PRODUCT MANAGEMENT TEMPLATE
A/B Test Plan Template
Design an experiment with hypothesis, variants, success metrics, and sample size requirements.
Use this templateWhat's inside
Field | Value |
|---|---|
Name | Descriptive experiment name |
Status | Draft |
Owner | Person responsible for this experiment |
Start Date | |
End Date |
Hypothesis
State your hypothesis using the following structure:
If we [describe the change you are making], then [metric] will [improve/increase/decrease] by [expected magnitude], because [rationale grounded in user behavior, data, or research].
Context / Background
Describe why you are running this experiment. Reference prior data, user research, or business context that motivated the hypothesis.
What user behavior or metric prompted this experiment?
What have you tried before? What were the results?
What is the current baseline performance?
Variants
Variant | Description | % Traffic |
|---|---|---|
Control (A) | Describe the current experience — no changes | e.g., 50% |
Variant B | Describe the change being tested | e.g., 50% |
Variant C (optional) | Describe an additional change, if testing multiple approaches | e.g., 33% |
Primary Metric
Define the single metric that will determine whether this experiment is a success or failure. Be specific about how it is measured and what constitutes a meaningful change.
Metric: Name and definition
Current baseline: Current value
Minimum detectable effect: Smallest change that would be practically meaningful
Direction: Increase / Decrease
Secondary Metrics
Metric | Expected Direction | Why It Matters |
|---|---|---|
Secondary metric 1 | Increase / Decrease / No change | How it relates to the primary metric or user experience |
Secondary metric 2 | Increase / Decrease / No change | How it relates to the primary metric or user experience |
Secondary metric 3 | Increase / Decrease / No change | How it relates to the primary metric or user experience |
Guardrail Metrics
List metrics that must NOT degrade as a result of this experiment. If any guardrail metric moves in the wrong direction, investigate before declaring success.
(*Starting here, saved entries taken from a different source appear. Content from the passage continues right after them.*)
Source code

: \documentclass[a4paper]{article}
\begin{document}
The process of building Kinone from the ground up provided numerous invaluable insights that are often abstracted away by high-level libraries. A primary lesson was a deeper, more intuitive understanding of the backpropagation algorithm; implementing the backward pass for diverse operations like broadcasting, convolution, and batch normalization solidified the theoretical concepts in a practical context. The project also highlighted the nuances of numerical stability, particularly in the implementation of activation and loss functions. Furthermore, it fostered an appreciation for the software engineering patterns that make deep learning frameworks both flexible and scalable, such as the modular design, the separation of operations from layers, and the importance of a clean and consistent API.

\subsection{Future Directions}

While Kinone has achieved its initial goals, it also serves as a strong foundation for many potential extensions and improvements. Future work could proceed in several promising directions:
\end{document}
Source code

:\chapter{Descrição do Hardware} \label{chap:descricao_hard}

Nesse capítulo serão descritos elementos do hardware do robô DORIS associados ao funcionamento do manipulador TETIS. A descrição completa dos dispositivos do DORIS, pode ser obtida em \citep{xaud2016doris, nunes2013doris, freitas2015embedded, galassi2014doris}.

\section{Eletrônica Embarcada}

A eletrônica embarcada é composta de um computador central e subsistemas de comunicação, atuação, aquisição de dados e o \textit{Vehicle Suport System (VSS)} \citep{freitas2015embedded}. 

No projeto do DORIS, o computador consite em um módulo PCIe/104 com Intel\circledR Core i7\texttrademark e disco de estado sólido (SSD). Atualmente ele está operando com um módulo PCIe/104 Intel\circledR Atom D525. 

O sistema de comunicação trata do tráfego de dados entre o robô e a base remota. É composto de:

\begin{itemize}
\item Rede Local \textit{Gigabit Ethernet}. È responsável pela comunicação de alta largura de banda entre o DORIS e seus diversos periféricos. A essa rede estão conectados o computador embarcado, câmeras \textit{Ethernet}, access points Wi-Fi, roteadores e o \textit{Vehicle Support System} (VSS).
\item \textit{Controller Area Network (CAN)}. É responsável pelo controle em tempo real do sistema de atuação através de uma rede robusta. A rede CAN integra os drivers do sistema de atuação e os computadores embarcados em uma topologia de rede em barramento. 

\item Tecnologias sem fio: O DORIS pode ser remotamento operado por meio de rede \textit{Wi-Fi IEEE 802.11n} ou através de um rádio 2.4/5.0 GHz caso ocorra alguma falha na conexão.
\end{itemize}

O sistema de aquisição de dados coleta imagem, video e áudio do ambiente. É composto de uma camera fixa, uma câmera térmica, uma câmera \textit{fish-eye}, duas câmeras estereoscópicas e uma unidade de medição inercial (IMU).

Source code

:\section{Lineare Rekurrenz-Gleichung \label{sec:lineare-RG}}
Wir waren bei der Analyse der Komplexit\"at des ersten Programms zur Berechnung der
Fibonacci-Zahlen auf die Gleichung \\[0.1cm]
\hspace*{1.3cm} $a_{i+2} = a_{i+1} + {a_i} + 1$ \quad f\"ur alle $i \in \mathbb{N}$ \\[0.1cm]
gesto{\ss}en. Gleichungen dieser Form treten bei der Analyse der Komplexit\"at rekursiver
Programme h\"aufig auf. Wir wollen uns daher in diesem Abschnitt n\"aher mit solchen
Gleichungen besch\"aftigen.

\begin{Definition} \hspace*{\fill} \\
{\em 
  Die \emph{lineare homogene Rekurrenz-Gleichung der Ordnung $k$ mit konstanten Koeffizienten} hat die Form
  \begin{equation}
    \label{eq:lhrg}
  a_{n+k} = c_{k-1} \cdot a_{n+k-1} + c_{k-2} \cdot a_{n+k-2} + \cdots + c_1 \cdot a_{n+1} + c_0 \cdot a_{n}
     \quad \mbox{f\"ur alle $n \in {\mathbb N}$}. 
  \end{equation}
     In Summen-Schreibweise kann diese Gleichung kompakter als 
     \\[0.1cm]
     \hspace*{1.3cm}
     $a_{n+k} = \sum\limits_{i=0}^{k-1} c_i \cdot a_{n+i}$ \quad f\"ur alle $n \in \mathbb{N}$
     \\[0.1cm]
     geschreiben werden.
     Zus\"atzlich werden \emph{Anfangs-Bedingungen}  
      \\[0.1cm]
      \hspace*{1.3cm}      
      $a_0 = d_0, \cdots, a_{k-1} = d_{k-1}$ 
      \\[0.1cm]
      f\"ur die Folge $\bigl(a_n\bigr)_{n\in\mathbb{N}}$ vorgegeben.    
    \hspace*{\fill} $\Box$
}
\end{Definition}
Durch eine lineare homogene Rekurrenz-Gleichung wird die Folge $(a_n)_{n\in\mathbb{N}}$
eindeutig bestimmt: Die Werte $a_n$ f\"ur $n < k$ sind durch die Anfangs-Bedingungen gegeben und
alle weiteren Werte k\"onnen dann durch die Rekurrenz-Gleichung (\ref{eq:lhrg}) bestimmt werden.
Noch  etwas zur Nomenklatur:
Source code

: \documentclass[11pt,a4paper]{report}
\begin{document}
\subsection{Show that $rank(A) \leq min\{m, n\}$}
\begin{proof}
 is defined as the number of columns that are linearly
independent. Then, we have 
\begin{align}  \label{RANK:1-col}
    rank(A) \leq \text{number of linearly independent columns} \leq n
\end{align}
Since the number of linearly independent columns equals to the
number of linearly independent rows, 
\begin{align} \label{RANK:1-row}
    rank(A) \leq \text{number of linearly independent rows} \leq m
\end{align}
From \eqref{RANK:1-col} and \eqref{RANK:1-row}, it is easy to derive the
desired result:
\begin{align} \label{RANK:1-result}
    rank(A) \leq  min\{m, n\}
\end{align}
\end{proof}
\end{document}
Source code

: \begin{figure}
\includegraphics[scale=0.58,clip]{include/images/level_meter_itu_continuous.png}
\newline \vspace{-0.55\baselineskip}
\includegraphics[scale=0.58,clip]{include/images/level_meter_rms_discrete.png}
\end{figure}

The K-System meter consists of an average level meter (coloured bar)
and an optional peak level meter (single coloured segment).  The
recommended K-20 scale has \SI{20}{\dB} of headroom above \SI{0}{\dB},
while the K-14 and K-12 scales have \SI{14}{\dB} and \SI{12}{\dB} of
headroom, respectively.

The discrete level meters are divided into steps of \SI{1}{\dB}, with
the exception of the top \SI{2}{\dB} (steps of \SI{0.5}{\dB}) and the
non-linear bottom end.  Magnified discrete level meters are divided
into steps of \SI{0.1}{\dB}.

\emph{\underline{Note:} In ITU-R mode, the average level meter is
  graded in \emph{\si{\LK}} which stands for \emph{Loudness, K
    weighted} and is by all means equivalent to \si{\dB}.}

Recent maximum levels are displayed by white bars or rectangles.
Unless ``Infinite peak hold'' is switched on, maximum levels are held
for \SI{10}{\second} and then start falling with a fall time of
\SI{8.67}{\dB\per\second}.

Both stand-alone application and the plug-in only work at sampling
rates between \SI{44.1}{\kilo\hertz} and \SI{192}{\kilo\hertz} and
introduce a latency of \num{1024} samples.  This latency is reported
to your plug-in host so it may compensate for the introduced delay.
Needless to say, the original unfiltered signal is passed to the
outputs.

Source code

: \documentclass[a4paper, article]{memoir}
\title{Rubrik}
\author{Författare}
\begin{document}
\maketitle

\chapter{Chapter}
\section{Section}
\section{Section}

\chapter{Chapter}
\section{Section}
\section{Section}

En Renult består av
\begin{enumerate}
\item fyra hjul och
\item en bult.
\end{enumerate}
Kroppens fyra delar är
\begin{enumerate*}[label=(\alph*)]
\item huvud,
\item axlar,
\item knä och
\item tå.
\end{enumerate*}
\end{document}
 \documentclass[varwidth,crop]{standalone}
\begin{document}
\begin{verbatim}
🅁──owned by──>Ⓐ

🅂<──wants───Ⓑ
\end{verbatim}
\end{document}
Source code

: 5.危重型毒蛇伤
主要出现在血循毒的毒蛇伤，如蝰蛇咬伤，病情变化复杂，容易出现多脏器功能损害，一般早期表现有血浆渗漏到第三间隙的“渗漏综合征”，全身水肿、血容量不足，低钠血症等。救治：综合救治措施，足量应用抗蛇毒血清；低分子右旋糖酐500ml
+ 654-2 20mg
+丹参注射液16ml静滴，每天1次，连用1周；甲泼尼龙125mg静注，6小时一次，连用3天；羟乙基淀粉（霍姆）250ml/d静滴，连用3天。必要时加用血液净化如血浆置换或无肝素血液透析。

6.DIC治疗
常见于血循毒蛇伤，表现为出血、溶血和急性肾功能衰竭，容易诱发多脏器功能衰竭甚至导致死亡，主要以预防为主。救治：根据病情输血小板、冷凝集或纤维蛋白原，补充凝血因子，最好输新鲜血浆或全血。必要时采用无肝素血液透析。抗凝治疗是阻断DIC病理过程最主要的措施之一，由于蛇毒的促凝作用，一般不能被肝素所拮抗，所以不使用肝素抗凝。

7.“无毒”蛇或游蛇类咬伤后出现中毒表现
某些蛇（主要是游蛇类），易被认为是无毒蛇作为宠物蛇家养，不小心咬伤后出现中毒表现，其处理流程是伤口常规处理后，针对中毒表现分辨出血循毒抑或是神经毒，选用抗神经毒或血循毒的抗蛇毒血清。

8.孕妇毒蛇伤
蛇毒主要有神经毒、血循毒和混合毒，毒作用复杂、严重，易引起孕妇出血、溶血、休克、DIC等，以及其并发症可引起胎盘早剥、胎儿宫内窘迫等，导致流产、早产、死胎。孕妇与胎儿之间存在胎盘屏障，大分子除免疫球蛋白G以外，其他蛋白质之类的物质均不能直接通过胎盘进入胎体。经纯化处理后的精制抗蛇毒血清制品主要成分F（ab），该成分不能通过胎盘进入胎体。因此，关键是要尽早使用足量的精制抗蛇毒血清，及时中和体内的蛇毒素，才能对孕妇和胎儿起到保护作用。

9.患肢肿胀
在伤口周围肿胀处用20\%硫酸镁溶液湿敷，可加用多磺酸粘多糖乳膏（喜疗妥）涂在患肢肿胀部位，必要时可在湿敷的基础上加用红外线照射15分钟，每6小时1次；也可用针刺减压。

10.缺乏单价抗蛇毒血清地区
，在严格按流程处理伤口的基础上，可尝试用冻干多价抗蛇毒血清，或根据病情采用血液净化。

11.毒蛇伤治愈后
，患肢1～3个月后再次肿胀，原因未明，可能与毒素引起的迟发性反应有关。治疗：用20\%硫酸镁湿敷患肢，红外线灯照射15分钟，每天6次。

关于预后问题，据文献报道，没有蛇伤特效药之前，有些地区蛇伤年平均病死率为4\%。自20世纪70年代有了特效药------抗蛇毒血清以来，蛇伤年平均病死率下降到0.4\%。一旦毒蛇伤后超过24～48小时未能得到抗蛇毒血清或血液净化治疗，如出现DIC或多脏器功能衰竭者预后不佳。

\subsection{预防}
Page load time must not increase by more than X%
Error rate must remain below X%
Customer support ticket volume must not increase
Revenue per user must not decrease
Sample Size & Duration
Parameter | Value |
|---|---|
Minimum detectable effect (MDE) | e.g., 5% relative improvement |
Statistical significance level (alpha) | e.g., 0.05 (5%) |
Statistical power (1 - beta) | e.g., 0.80 (80%) |
Required sample size per variant | Calculate using your MDE, alpha, and power |
Current daily traffic (eligible users) | Number of users who will enter the experiment per day |
Estimated experiment duration | Required sample / daily traffic |
Targeting / Segmentation
Define who is eligible for this experiment and any segments you plan to analyze separately.
Eligible audience: All users / specific plan tier / specific geography / new users only
Exclusions: Users to exclude (e.g., internal employees, users in other active experiments)
Segments for post-hoc analysis: e.g., new vs. returning users, mobile vs. desktop, plan tier
Implementation Notes
Describe what engineering needs to know to implement this experiment.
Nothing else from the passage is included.